MoU memang belum sepenuhnya mengikat secara hukum seketat kontrak formal, tapi dokumen ini jadi peta jalan yang mengurangi risiko salah paham saat kontrak final disusun nanti.

 

Bagaimana Struktur Anatomi Kontrak Bisnis Internasional yang Benar?

Struktur anatomi kontrak bisnis internasional yang matang terbagi jadi tiga bagian besar: pendahuluan, isi, dan penutup.

Bagian pendahuluan biasanya memuat:

  • Judul kontrak yang jelas, padat, dan singkat.
  • Pembukaan dan penanggalan sebagai bukti hukum kapan kontrak mulai berlaku.
  • Identitas para pihak lengkap dengan kedudukan hukum masing-masing.
  • Premis atau latar belakang yang menjelaskan alasan kesepakatan dibuat.

Bagian isi kontrak memuat hal-hal yang lebih substansial:

  • Klausula definisi untuk menghindari multitafsir istilah teknis.
  • Klausula transaksi yang mengatur objek kontrak, hak, kewajiban, jangka waktu, sanksi pelanggaran, dan keadaan memaksa.
  • Mekanisme penyelesaian sengketa, baik lewat pengadilan maupun jalur alternatif seperti konsultasi, negosiasi, mediasi, konsiliasi, atau arbitrase.

Bagian penutup relatif sederhana, berisi pengesahan berupa tanda tangan para pihak dan saksi-saksi yang terlibat.

 

Kenapa Klausul Boilerplate Sering Diremehkan Padahal Krusial?

Klausul boilerplate sering dianggap sekadar pasal pelengkap di akhir kontrak, padahal justru bagian ini yang paling sering menentukan hasil sengketa saat terjadi perselisihan.

Peringatan ini datang dari Chyntia Hutagalung, praktisi hukum dari DHP Law Firm.
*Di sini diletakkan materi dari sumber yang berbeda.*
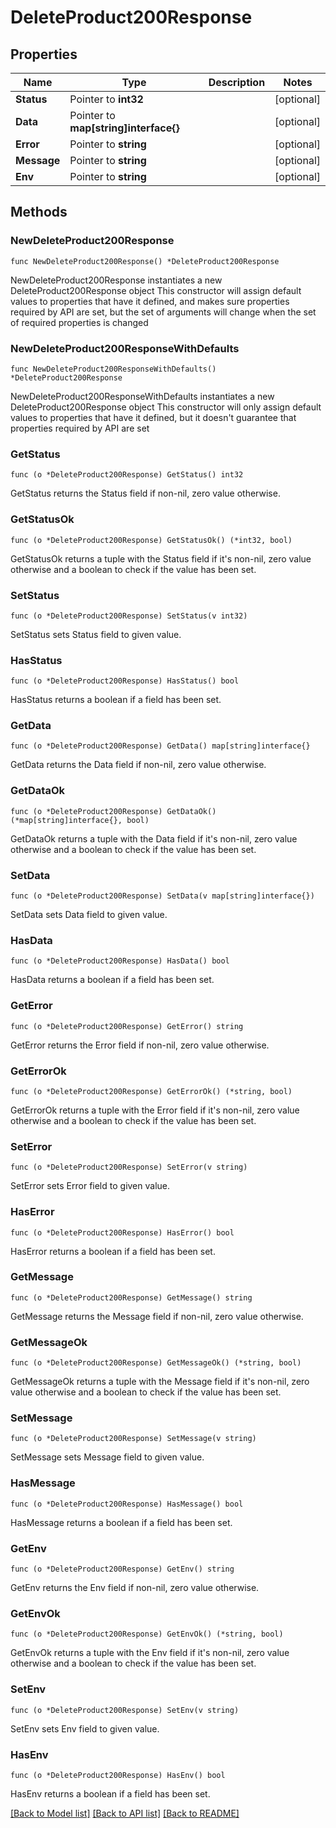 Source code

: # DeleteProduct200Response

## Properties

Name | Type | Description | Notes
------------ | ------------- | ------------- | -------------
**Status** | Pointer to **int32** |  | [optional] 
**Data** | Pointer to **map[string]interface{}** |  | [optional] 
**Error** | Pointer to **string** |  | [optional] 
**Message** | Pointer to **string** |  | [optional] 
**Env** | Pointer to **string** |  | [optional] 

## Methods

### NewDeleteProduct200Response

`func NewDeleteProduct200Response() *DeleteProduct200Response`

NewDeleteProduct200Response instantiates a new DeleteProduct200Response object
This constructor will assign default values to properties that have it defined,
and makes sure properties required by API are set, but the set of arguments
will change when the set of required properties is changed

### NewDeleteProduct200ResponseWithDefaults

`func NewDeleteProduct200ResponseWithDefaults() *DeleteProduct200Response`

NewDeleteProduct200ResponseWithDefaults instantiates a new DeleteProduct200Response object
This constructor will only assign default values to properties that have it defined,
but it doesn't guarantee that properties required by API are set

### GetStatus

`func (o *DeleteProduct200Response) GetStatus() int32`

GetStatus returns the Status field if non-nil, zero value otherwise.

### GetStatusOk

`func (o *DeleteProduct200Response) GetStatusOk() (*int32, bool)`

GetStatusOk returns a tuple with the Status field if it's non-nil, zero value otherwise
and a boolean to check if the value has been set.

### SetStatus

`func (o *DeleteProduct200Response) SetStatus(v int32)`

SetStatus sets Status field to given value.

### HasStatus

`func (o *DeleteProduct200Response) HasStatus() bool`

HasStatus returns a boolean if a field has been set.

### GetData

`func (o *DeleteProduct200Response) GetData() map[string]interface{}`

GetData returns the Data field if non-nil, zero value otherwise.

### GetDataOk

`func (o *DeleteProduct200Response) GetDataOk() (*map[string]interface{}, bool)`

GetDataOk returns a tuple with the Data field if it's non-nil, zero value otherwise
and a boolean to check if the value has been set.

### SetData

`func (o *DeleteProduct200Response) SetData(v map[string]interface{})`

SetData sets Data field to given value.

### HasData

`func (o *DeleteProduct200Response) HasData() bool`

HasData returns a boolean if a field has been set.

### GetError

`func (o *DeleteProduct200Response) GetError() string`

GetError returns the Error field if non-nil, zero value otherwise.

### GetErrorOk

`func (o *DeleteProduct200Response) GetErrorOk() (*string, bool)`

GetErrorOk returns a tuple with the Error field if it's non-nil, zero value otherwise
and a boolean to check if the value has been set.

### SetError

`func (o *DeleteProduct200Response) SetError(v string)`

SetError sets Error field to given value.

### HasError

`func (o *DeleteProduct200Response) HasError() bool`

HasError returns a boolean if a field has been set.

### GetMessage

`func (o *DeleteProduct200Response) GetMessage() string`

GetMessage returns the Message field if non-nil, zero value otherwise.

### GetMessageOk

`func (o *DeleteProduct200Response) GetMessageOk() (*string, bool)`

GetMessageOk returns a tuple with the Message field if it's non-nil, zero value otherwise
and a boolean to check if the value has been set.

### SetMessage

`func (o *DeleteProduct200Response) SetMessage(v string)`

SetMessage sets Message field to given value.

### HasMessage

`func (o *DeleteProduct200Response) HasMessage() bool`

HasMessage returns a boolean if a field has been set.

### GetEnv

`func (o *DeleteProduct200Response) GetEnv() string`

GetEnv returns the Env field if non-nil, zero value otherwise.

### GetEnvOk

`func (o *DeleteProduct200Response) GetEnvOk() (*string, bool)`

GetEnvOk returns a tuple with the Env field if it's non-nil, zero value otherwise
and a boolean to check if the value has been set.

### SetEnv

`func (o *DeleteProduct200Response) SetEnv(v string)`

SetEnv sets Env field to given value.

### HasEnv

`func (o *DeleteProduct200Response) HasEnv() bool`

HasEnv returns a boolean if a field has been set.


[[Back to Model list]](../README.md#documentation-for-models) [[Back to API list]](../README.md#documentation-for-api-endpoints) [[Back to README]](../README.md)


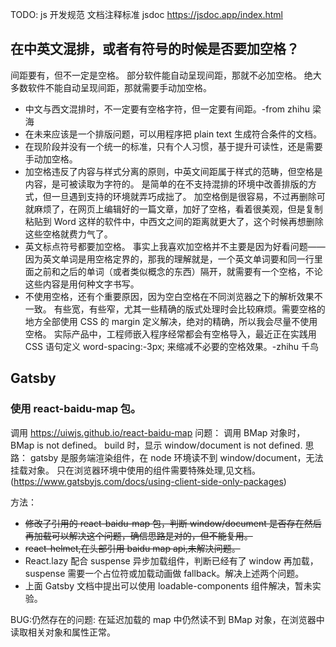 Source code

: TODO: js 开发规范 文档注释标准 jsdoc
https://jsdoc.app/index.html

## 在中英文混排，或者有符号的时候是否要加空格？

间距要有，但不一定是空格。
部分软件能自动呈现间距，那就不必加空格。
绝大多数软件不能自动呈现间距，那就需要手动加空格。

- 中文与西文混排时，不一定要有空格字符，但一定要有间距。-from zhihu 梁海
- 在未来应该是一个排版问题，可以用程序把 plain text 生成符合条件的文档。
- 在现阶段并没有一个统一的标准，只有个人习惯，基于提升可读性，还是需要手动加空格。
- 加空格违反了内容与样式分离的原则，中英文间距属于样式的范畴，但空格是内容，是可被读取为字符的。
  是简单的在不支持混排的环境中改善排版的方式，但一旦遇到支持的环境就弄巧成拙了。
  加空格倒是很容易，不过再删除可就麻烦了，在网页上编辑好的一篇文章，加好了空格，看着很美观，但是复制粘贴到 Word 这样的软件中，中西文之间的距离就更大了，这个时候再想删除这些空格就费力气了。
- 英文标点符号都要加空格。
  事实上我喜欢加空格并不主要是因为好看问题——因为英文单词是用空格定界的，那我的理解就是，一个英文单词要和同一行里面之前和之后的单词（或者类似概念的东西）隔开，就需要有一个空格，不论这些内容是用何种文字书写。
- 不使用空格，还有个重要原因，因为空白空格在不同浏览器之下的解析效果不一致。
  有些宽，有些窄，尤其一些精确的版式处理时会比较麻烦。需要空格的地方全部使用 CSS 的 margin 定义解决，绝对的精确，所以我会尽量不使用空格。
  实际产品中，工程师嵌入程序经常都会有空格导入，最近正在实践用 CSS 语句定义 word-spacing:-3px; 来缩减不必要的空格效果。-zhihu 千鸟

## Gatsby

### 使用 react-baidu-map 包。

调用 https://uiwjs.github.io/react-baidu-map
问题：
调用 BMap 对象时，BMap is not defined。
build 时，显示 window/document is not defined.
思路：
gatsby 是服务端渲染组件，在 node 环境读不到 window/document，无法挂载对象。
只在浏览器环境中使用的组件需要特殊处理,见文档。(https://www.gatsbyjs.com/docs/using-client-side-only-packages)

方法：

- <del>修改了引用的 react-baidu-map 包，判断 window/document 是否存在然后再加载可以解决这个问题，确信思路是对的，但不能复用。
- <del>react-helmet,在头部引用 baidu map api,未解决问题。
- React.lazy 配合 suspense 异步加载组件，判断已经有了 window 再加载，suspense 需要一个占位符或加载动画做 fallback。解决上述两个问题。
- 上面 Gatsby 文档中提出可以使用 loadable-components 组件解决，暂未实验。

BUG:仍然存在的问题:
在延迟加载的 map 中仍然读不到 BMap 对象，在浏览器中读取相关对象和属性正常。






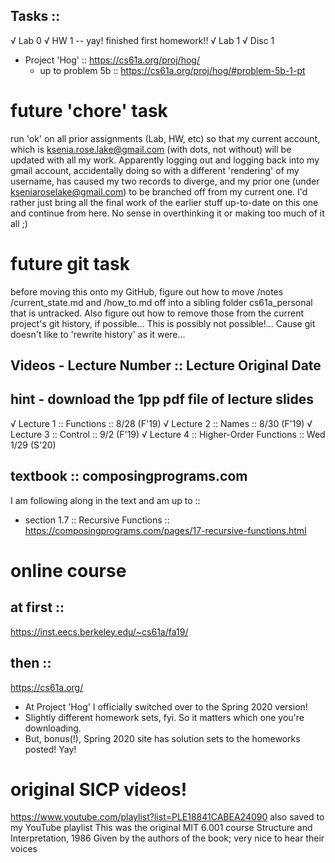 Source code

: ## Tasks ::
√ Lab 0
√ HW 1 -- yay! finished first homework!!
√ Lab 1
√ Disc 1
- Project 'Hog' :: https://cs61a.org/proj/hog/
    - up to problem 5b :: https://cs61a.org/proj/hog/#problem-5b-1-pt

# future 'chore' task
run 'ok' on all prior assignments (Lab, HW, etc) so that my current account,
which is ksenia.rose.lake@gmail.com (with dots, not without) will be updated with all my work. Apparently logging out and logging back into my gmail account, accidentally doing so with a different 'rendering' of my username, has caused my two records to diverge, and my prior one (under kseniaroselake@gmail.com) to be branched off from my current one. I'd rather just bring all the final work of the earlier stuff up-to-date on this one and continue from here. No sense in overthinking it or making too much of it all ;)

# future git task
before moving this onto my GitHub, figure out how to move /notes /current_state.md and /how_to.md off into a sibling folder cs61a_personal that is untracked.
Also figure out how to remove those from the current project's git history, if possible...
This is possibly not possible!... Cause git doesn't like to 'rewrite history' as it were...


## Videos - Lecture Number :: Lecture Original Date
## hint - download the 1pp pdf file of lecture slides
√ Lecture 1 :: Functions :: 8/28 (F'19)
√ Lecture 2 :: Names :: 8/30 (F'19)
√ Lecture 3 :: Control :: 9/2 (F'19)
√ Lecture 4 :: Higher-Order Functions :: Wed 1/29 (S'20)

## textbook :: composingprograms.com
I am following along in the text and am up to ::
- section 1.7 :: Recursive Functions ::
https://composingprograms.com/pages/17-recursive-functions.html

# online course
## at first ::
https://inst.eecs.berkeley.edu/~cs61a/fa19/
## then ::
https://cs61a.org/
- At Project 'Hog' I officially switched over to the Spring 2020 version!
- Slightly different homework sets, fyi. So it matters which one you're downloading.
- But, bonus(!), Spring 2020 site has solution sets to the homeworks posted! Yay!

# original SICP videos!
https://www.youtube.com/playlist?list=PLE18841CABEA24090
also saved to my YouTube playlist
This was the original MIT 6.001 course
Structure and Interpretation, 1986
Given by the authors of the book; very nice to hear their voices
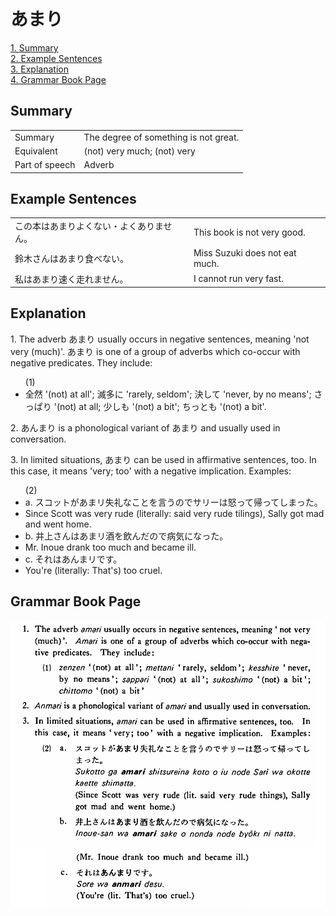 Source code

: # あまり

[1. Summary](#summary)<br>
[2. Example Sentences](#example-sentences)<br>
[3. Explanation](#explanation)<br>
[4. Grammar Book Page](#grammar-book-page)<br>


## Summary

<table><tr>   <td>Summary</td>   <td>The degree of something is not great.</td></tr><tr>   <td>Equivalent</td>   <td>(not) very much; (not) very</td></tr><tr>   <td>Part of speech</td>   <td>Adverb</td></tr></table>

## Example Sentences

<table><tr>   <td>この本はあまりよくない・よくありません。</td>   <td>This book is not very good.</td></tr><tr>   <td>鈴木さんはあまり食べない。</td>   <td>Miss Suzuki does not eat much.</td></tr><tr>   <td>私はあまり速く走れません。</td>   <td>I cannot run very fast.</td></tr></table>

## Explanation

<p>1. The adverb <span class="cloze">あまり</span> usually occurs in negative sentences, meaning 'not very (much)'. <span class="cloze">あまり</span> is one of a group of adverbs which co-occur with negative predicates. They include:</p> <ul> (1)<li> 全然 '(not) at all'; 滅多に 'rarely, seldom'; 決して 'never, by no means'; さっぱり '(not) at all; 少しも '(not) a bit'; ちっとも '(not) a bit'.</li> </ul> <p>2. <span class="cloze">あんまり</span> is a phonological variant of <span class="cloze">あまり</span> and usually used in conversation.</p>  <p>3. In limited situations, <span class="cloze">あまり</span> can be used in affirmative sentences, too. In this case, it means 'very; too' with a negative implication. Examples:</p> <ul> (2) <li>a. スコットが<span class="cloze">あまリ</span>失礼なことを言うのでサリーは怒って帰ってしまった。</li> <li>Since Scott was very rude (literally: said very rude tilings), Sally got mad and went home.</li> <div class="divide"></div> <li>b. 井上さんは<span class="cloze">あまリ</span>酒を飲んだので病気になった。</li> <li>Mr. Inoue drank too much and became ill.</li> <div class="divide"></div> <li>c. それは<span class="cloze">あんまリ</span>です。</li> <li>You're (literally: That's) too cruel.</li> </ul>

## Grammar Book Page

![](../img/Basicあまり.png)

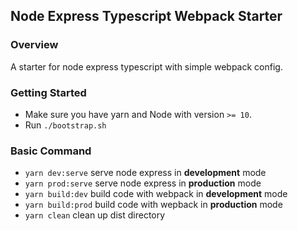 ## Node Express Typescript Webpack Starter

### Overview

A starter for node express typescript with simple webpack config.

### Getting Started

-   Make sure you have yarn and Node with version `>= 10`.
-   Run `./bootstrap.sh`

### Basic Command

-   `yarn dev:serve` serve node express in **development** mode
-   `yarn prod:serve` serve node express in **production** mode
-   `yarn build:dev` build code with webpack in **development** mode
-   `yarn build:prod` build code with wepback in **production** mode
-   `yarn clean` clean up dist directory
Menurutnya, tanpa penentuan choice of law yang jelas di bagian boilerplate, para pihak akan menafsirkan hak dan kewajiban berdasarkan hukum nasional masing-masing, yang justru memicu sengketa berkepanjangan.

Beberapa klausul boilerplate yang wajib ada dalam legal drafting bahasa inggris untuk kontrak ekspansi:

  • Choice of Law / Governing Law: menentukan sistem hukum negara mana yang berlaku.
  • Choice of Jurisdiction: menetapkan pengadilan atau forum tempat sengketa disidangkan.
  • Force Majeure: mengantisipasi kejadian di luar kendali seperti bencana alam.
  • Severability: memastikan klausul lain tetap berlaku meski satu klausul dibatalkan pengadilan.
  • Integration / Entire Agreement: menegaskan kontrak tertulis adalah satu-satunya kesepakatan mengikat.
  • Amendment / No Oral Modification: memastikan setiap perubahan kontrak wajib tertulis dan ditandatangani bersama.
  • Assignment: mengatur aturan pengalihan hak atau kewajiban ke pihak ketiga.
  • Counterparts: memungkinkan penandatanganan terpisah di negara berbeda namun tetap sah.

Chyntia menyarankan agar draf boilerplate disusun teliti, bukan sekadar disalin dari kontrak lain. Kebiasaan copy-paste tanpa adaptasi inilah yang sering jadi akar masalah ketika kontrak diuji di pengadilan sungguhan.

Kalau Anda ingin memahami lebih detail soal jebakan klausul semacam governing law dan force majeure dalam praktik kontrak internasional, kami sudah bahas tuntas topik bahasa inggris hukum bisnis untuk kontrak lintas negara.

 

Apa Itu Legal Due Diligence dan Kapan Perusahaan Wajib Melakukannya?

Legal Due Diligence, atau yang biasa disebut Legal Audit, adalah uji tuntas hukum yang wajib dilakukan sebelum perusahaan melakukan merger, akuisisi, atau menerima investasi asing dalam proses ekspansi.

Tujuan audit ini adalah mengamankan aspek risiko hukum dalam operasional perusahaan, mengetahui kekuatan bukti tertulis secara yuridis formal, sekaligus mendeteksi kewajiban tersembunyi yang mungkin belum terlihat di permukaan.

Asosiasi Auditor Hukum Indonesia (ASAHI) mengelompokkan hasil kepatuhan hukum perusahaan ke dalam empat kategori:

  1. Clear and Clean (C&C): kondisi terbaik, kepatuhan hukum tertinggi dan masalah pihak ketiga sudah tuntas.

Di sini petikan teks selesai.